(DATA PROVIDED):
+ + +
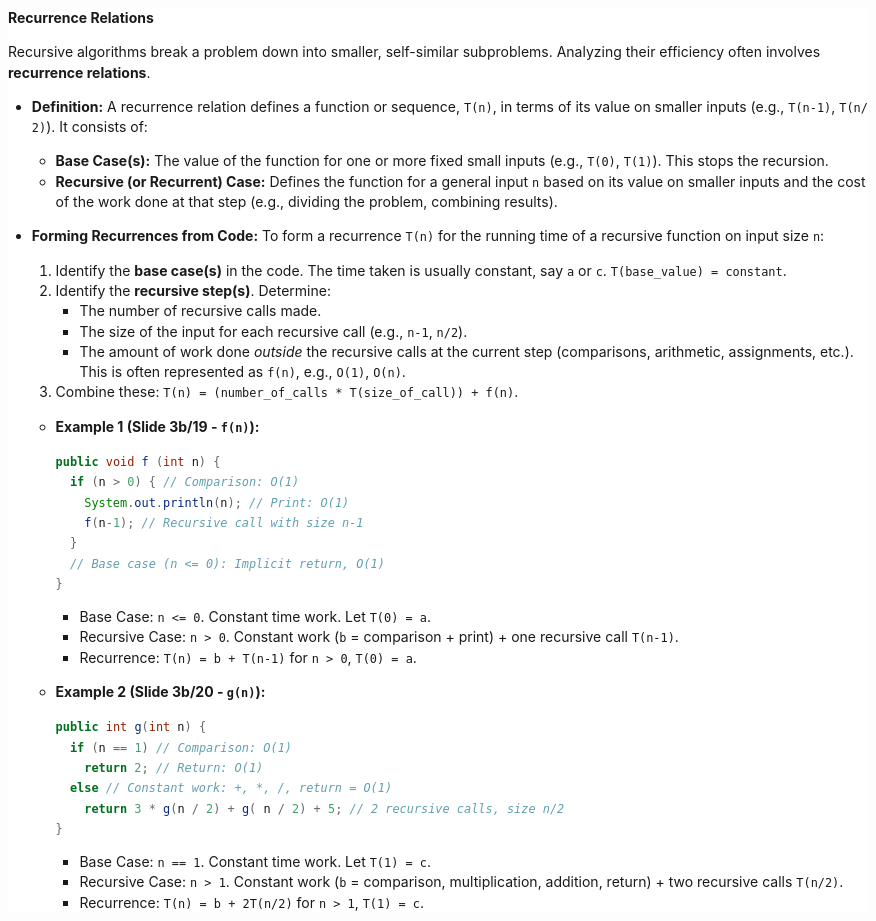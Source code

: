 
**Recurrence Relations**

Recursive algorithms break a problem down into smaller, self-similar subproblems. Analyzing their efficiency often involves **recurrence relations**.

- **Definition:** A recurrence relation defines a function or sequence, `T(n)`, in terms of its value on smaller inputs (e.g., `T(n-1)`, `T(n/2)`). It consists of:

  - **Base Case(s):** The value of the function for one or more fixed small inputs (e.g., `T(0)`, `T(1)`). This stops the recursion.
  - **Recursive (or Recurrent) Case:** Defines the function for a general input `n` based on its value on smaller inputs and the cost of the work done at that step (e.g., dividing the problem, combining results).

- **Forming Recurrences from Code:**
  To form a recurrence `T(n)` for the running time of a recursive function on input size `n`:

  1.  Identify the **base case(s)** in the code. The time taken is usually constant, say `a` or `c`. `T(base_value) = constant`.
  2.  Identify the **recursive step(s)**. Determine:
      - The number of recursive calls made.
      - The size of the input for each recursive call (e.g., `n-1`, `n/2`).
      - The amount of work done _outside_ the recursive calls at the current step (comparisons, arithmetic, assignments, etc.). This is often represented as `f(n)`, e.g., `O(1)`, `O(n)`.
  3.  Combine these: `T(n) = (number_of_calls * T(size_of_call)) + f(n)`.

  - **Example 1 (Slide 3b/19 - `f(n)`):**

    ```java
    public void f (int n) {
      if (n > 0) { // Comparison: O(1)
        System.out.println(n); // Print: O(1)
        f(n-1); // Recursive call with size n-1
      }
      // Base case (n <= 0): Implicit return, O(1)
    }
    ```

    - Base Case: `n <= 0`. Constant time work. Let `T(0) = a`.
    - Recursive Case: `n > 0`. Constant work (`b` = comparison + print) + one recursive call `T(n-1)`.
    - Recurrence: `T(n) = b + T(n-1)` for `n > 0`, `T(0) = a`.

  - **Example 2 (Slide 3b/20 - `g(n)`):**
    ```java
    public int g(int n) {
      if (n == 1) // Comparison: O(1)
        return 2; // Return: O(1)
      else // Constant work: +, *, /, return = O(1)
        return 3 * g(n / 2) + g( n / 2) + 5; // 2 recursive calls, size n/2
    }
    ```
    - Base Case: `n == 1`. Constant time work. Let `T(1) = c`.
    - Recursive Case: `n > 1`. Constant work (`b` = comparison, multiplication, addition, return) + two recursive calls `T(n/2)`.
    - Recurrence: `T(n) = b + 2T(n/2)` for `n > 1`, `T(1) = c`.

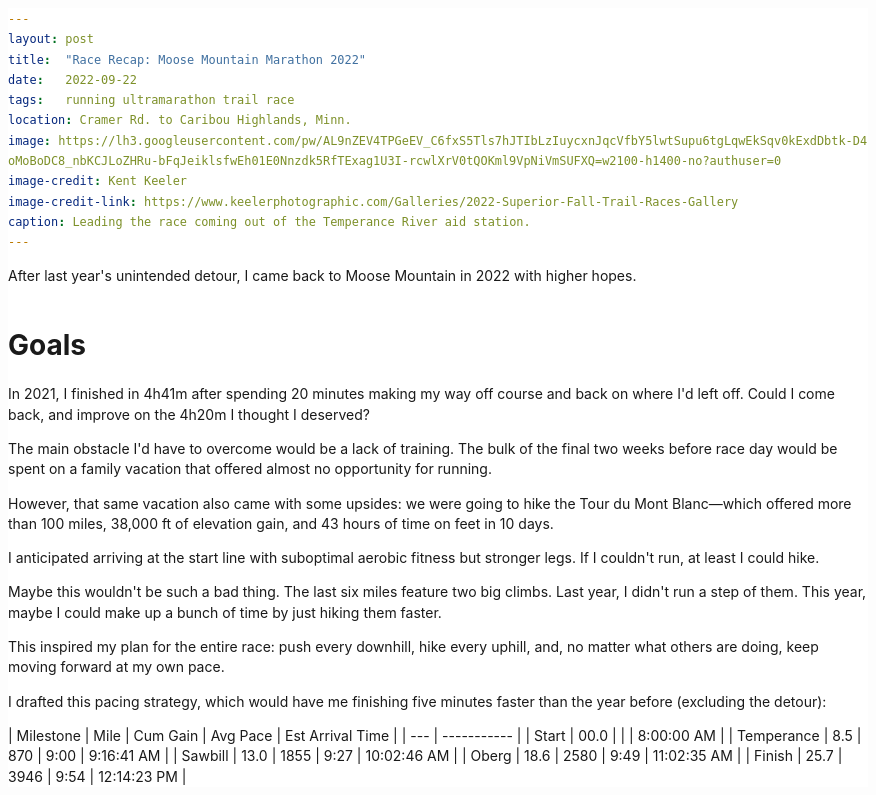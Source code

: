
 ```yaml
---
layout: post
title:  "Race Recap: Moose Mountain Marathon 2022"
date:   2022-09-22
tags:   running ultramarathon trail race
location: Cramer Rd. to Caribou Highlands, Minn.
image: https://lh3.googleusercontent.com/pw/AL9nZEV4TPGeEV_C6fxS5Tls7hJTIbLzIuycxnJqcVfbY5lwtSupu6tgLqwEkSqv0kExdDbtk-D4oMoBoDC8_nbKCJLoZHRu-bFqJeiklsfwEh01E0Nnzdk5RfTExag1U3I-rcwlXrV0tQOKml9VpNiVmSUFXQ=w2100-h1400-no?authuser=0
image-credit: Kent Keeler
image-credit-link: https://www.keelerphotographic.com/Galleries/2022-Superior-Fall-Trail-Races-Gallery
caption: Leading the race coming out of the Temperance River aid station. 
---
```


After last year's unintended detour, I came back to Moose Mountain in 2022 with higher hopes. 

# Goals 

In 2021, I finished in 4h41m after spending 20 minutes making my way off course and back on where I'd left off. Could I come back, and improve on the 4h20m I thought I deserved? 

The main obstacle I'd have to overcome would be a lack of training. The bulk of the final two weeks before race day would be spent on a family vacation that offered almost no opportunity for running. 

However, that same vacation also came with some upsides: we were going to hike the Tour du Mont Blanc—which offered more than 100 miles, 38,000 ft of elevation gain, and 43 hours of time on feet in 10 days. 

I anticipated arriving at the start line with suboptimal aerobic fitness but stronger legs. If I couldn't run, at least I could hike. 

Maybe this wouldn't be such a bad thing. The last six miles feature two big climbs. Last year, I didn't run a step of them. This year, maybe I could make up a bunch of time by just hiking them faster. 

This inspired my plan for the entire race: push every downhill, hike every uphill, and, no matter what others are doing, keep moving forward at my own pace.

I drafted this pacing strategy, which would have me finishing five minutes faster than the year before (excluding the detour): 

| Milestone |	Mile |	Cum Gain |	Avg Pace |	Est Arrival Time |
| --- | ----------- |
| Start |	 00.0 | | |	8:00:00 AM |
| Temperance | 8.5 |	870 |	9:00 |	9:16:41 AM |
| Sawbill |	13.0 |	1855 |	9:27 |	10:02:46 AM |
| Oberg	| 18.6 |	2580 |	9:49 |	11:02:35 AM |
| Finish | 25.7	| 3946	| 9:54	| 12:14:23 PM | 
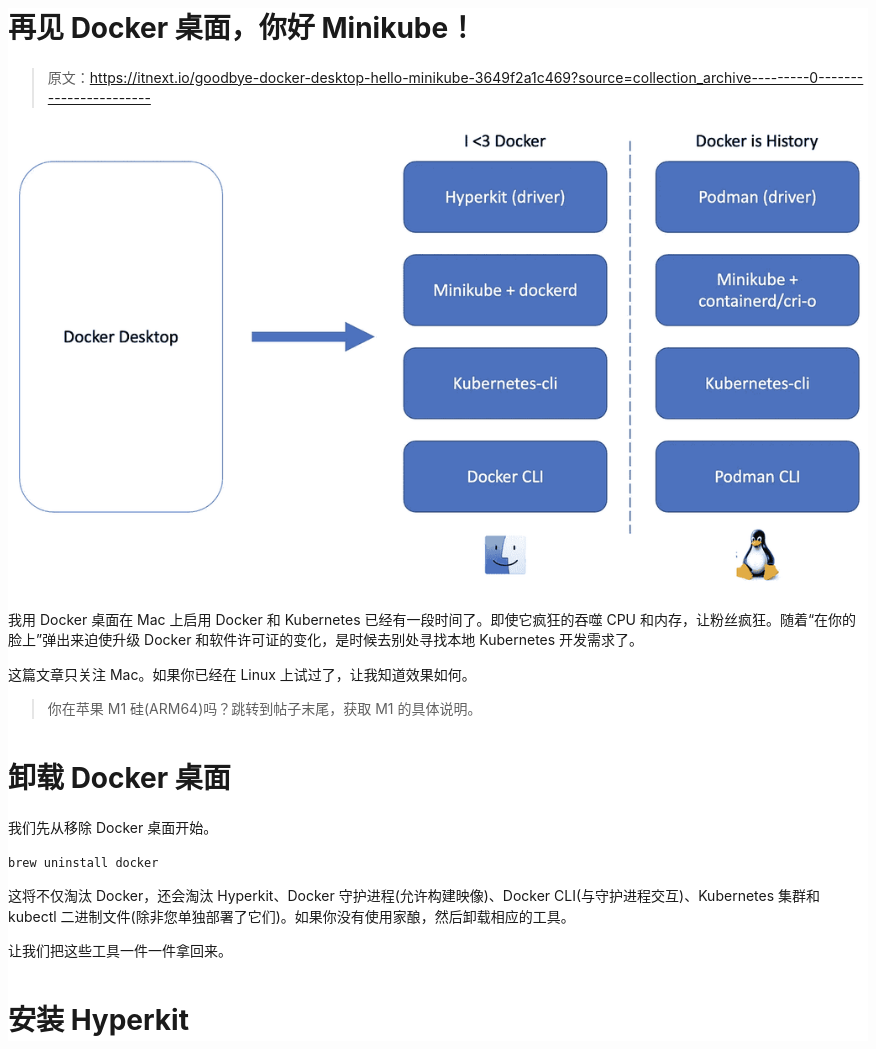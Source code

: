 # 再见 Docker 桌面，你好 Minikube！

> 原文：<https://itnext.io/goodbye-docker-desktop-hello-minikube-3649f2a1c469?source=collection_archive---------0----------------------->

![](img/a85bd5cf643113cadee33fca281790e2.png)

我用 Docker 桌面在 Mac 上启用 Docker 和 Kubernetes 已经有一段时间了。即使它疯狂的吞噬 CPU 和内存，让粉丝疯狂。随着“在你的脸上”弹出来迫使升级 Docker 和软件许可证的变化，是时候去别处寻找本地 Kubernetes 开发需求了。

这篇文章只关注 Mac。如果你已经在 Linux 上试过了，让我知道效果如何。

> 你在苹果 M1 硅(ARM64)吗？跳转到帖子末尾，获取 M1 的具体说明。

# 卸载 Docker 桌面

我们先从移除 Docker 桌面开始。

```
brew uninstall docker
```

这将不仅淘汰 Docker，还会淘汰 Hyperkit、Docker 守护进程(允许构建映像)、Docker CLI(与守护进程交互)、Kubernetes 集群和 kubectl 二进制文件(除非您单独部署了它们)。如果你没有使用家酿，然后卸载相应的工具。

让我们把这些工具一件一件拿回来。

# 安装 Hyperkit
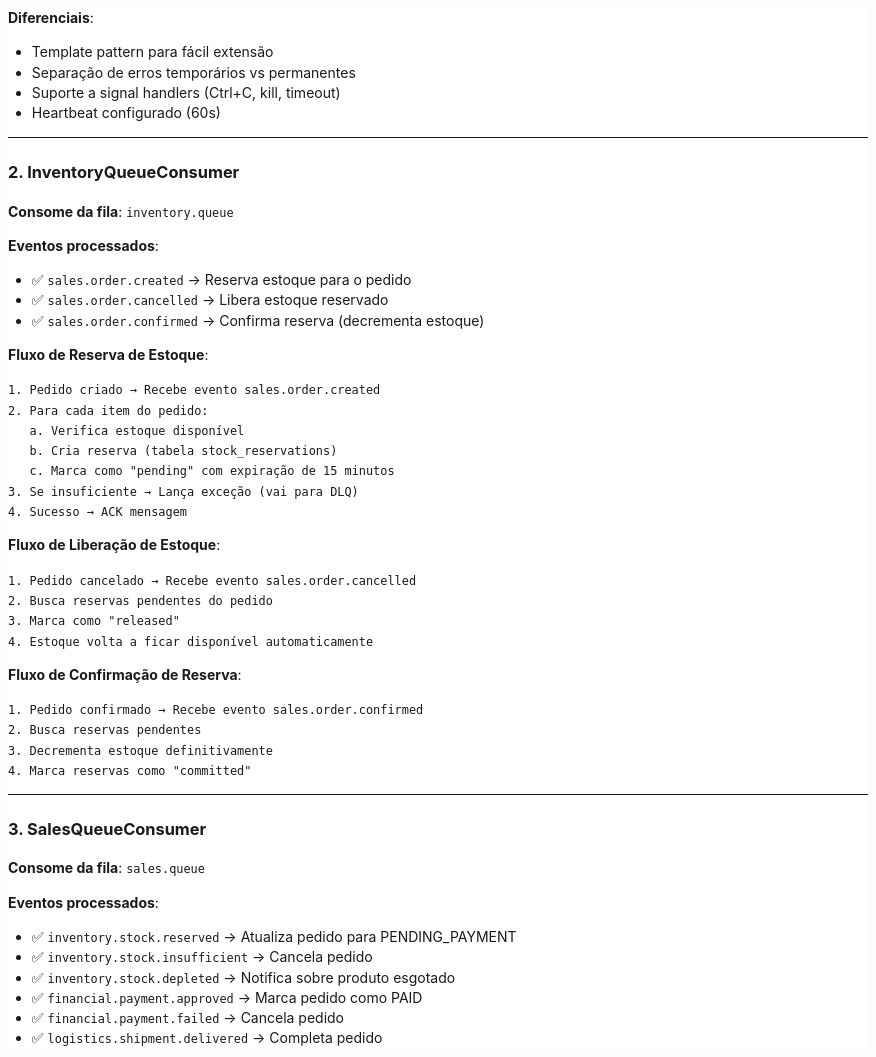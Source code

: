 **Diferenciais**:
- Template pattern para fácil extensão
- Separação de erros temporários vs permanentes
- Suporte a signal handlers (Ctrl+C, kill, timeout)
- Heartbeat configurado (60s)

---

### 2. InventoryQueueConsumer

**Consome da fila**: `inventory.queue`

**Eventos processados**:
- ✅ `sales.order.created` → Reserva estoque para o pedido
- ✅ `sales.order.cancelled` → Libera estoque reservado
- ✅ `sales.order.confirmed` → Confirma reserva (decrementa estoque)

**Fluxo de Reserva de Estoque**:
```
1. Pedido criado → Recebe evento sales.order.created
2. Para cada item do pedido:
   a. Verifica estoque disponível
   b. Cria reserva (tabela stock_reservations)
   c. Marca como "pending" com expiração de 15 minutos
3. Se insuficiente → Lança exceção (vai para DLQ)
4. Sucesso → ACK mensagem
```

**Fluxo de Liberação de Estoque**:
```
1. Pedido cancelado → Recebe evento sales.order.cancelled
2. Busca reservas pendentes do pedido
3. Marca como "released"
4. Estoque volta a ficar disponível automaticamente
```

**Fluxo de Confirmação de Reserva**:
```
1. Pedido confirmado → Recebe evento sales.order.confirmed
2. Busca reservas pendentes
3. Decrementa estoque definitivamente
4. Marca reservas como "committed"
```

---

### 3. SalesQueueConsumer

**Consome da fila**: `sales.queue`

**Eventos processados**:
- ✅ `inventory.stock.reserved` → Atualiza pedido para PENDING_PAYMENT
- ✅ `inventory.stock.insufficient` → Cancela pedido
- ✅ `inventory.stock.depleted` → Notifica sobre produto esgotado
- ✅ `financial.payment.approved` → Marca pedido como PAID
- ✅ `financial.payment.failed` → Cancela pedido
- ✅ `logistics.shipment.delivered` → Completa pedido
+ + +
(ASSIGNED TASK):
Lines above containing "detour": give their number only.

(RESULT):
2